# ASSIGNED TASK
A word-for-word repeat of all the data is the goal.
┌──
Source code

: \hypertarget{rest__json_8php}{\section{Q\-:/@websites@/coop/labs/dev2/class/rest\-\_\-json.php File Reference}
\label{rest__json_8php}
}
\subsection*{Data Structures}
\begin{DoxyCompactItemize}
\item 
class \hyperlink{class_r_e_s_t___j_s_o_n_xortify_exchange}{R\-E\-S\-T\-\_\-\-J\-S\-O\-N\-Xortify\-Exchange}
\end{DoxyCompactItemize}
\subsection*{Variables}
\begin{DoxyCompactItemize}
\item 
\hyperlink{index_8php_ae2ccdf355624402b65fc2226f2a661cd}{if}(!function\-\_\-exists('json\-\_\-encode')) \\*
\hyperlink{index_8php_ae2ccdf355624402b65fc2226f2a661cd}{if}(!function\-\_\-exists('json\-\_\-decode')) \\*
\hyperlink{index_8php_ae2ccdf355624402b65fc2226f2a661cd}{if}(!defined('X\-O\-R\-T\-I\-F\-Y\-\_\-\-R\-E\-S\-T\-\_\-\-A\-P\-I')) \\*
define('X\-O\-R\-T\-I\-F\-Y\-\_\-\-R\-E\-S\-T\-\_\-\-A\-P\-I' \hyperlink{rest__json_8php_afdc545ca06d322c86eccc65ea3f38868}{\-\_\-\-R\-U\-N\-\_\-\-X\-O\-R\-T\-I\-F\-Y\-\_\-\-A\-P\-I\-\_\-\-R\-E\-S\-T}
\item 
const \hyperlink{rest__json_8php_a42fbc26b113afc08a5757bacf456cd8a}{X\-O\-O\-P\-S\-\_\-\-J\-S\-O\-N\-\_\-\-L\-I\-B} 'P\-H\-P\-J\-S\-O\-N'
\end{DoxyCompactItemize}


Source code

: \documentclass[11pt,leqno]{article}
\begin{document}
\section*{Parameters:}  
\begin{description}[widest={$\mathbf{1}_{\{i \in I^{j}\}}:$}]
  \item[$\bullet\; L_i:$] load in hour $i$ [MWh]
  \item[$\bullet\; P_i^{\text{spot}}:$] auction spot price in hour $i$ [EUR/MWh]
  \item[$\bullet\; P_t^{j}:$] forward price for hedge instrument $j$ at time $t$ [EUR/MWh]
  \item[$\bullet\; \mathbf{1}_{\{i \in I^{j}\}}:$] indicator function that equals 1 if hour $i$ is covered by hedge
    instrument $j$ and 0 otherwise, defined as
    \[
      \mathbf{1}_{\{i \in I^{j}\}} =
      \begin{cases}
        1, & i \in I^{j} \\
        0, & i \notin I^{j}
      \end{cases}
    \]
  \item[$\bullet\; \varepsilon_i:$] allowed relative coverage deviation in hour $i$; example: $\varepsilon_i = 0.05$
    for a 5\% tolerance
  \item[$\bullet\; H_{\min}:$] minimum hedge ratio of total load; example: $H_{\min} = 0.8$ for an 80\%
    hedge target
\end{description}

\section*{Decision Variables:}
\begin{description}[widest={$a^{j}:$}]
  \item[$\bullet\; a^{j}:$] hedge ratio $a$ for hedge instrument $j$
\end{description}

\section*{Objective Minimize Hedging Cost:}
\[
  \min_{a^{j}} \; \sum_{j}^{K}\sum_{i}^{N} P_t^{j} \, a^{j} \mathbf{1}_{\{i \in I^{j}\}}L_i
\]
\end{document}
└──
# PROBLEM SOLUTION
Source code

: \hypertarget{rest__json_8php}{\section{Q\-:/@websites@/coop/labs/dev2/class/rest\-\_\-json.php File Reference}
\label{rest__json_8php}
}
\subsection*{Data Structures}
\begin{DoxyCompactItemize}
\item 
class \hyperlink{class_r_e_s_t___j_s_o_n_xortify_exchange}{R\-E\-S\-T\-\_\-\-J\-S\-O\-N\-Xortify\-Exchange}
\end{DoxyCompactItemize}
\subsection*{Variables}
\begin{DoxyCompactItemize}
\item 
\hyperlink{index_8php_ae2ccdf355624402b65fc2226f2a661cd}{if}(!function\-\_\-exists('json\-\_\-encode')) \\*
\hyperlink{index_8php_ae2ccdf355624402b65fc2226f2a661cd}{if}(!function\-\_\-exists('json\-\_\-decode')) \\*
\hyperlink{index_8php_ae2ccdf355624402b65fc2226f2a661cd}{if}(!defined('X\-O\-R\-T\-I\-F\-Y\-\_\-\-R\-E\-S\-T\-\_\-\-A\-P\-I')) \\*
define('X\-O\-R\-T\-I\-F\-Y\-\_\-\-R\-E\-S\-T\-\_\-\-A\-P\-I' \hyperlink{rest__json_8php_afdc545ca06d322c86eccc65ea3f38868}{\-\_\-\-R\-U\-N\-\_\-\-X\-O\-R\-T\-I\-F\-Y\-\_\-\-A\-P\-I\-\_\-\-R\-E\-S\-T}
\item 
const \hyperlink{rest__json_8php_a42fbc26b113afc08a5757bacf456cd8a}{X\-O\-O\-P\-S\-\_\-\-J\-S\-O\-N\-\_\-\-L\-I\-B} 'P\-H\-P\-J\-S\-O\-N'
\end{DoxyCompactItemize}


Source code

: \documentclass[11pt,leqno]{article}
\begin{document}
\section*{Parameters:}  
\begin{description}[widest={$\mathbf{1}_{\{i \in I^{j}\}}:$}]
  \item[$\bullet\; L_i:$] load in hour $i$ [MWh]
  \item[$\bullet\; P_i^{\text{spot}}:$] auction spot price in hour $i$ [EUR/MWh]
  \item[$\bullet\; P_t^{j}:$] forward price for hedge instrument $j$ at time $t$ [EUR/MWh]
  \item[$\bullet\; \mathbf{1}_{\{i \in I^{j}\}}:$] indicator function that equals 1 if hour $i$ is covered by hedge
    instrument $j$ and 0 otherwise, defined as
    \[
      \mathbf{1}_{\{i \in I^{j}\}} =
      \begin{cases}
        1, & i \in I^{j} \\
        0, & i \notin I^{j}
      \end{cases}
    \]
  \item[$\bullet\; \varepsilon_i:$] allowed relative coverage deviation in hour $i$; example: $\varepsilon_i = 0.05$
    for a 5\% tolerance
  \item[$\bullet\; H_{\min}:$] minimum hedge ratio of total load; example: $H_{\min} = 0.8$ for an 80\%
    hedge target
\end{description}

\section*{Decision Variables:}
\begin{description}[widest={$a^{j}:$}]
  \item[$\bullet\; a^{j}:$] hedge ratio $a$ for hedge instrument $j$
\end{description}

\section*{Objective Minimize Hedging Cost:}
\[
  \min_{a^{j}} \; \sum_{j}^{K}\sum_{i}^{N} P_t^{j} \, a^{j} \mathbf{1}_{\{i \in I^{j}\}}L_i
\]
\end{document}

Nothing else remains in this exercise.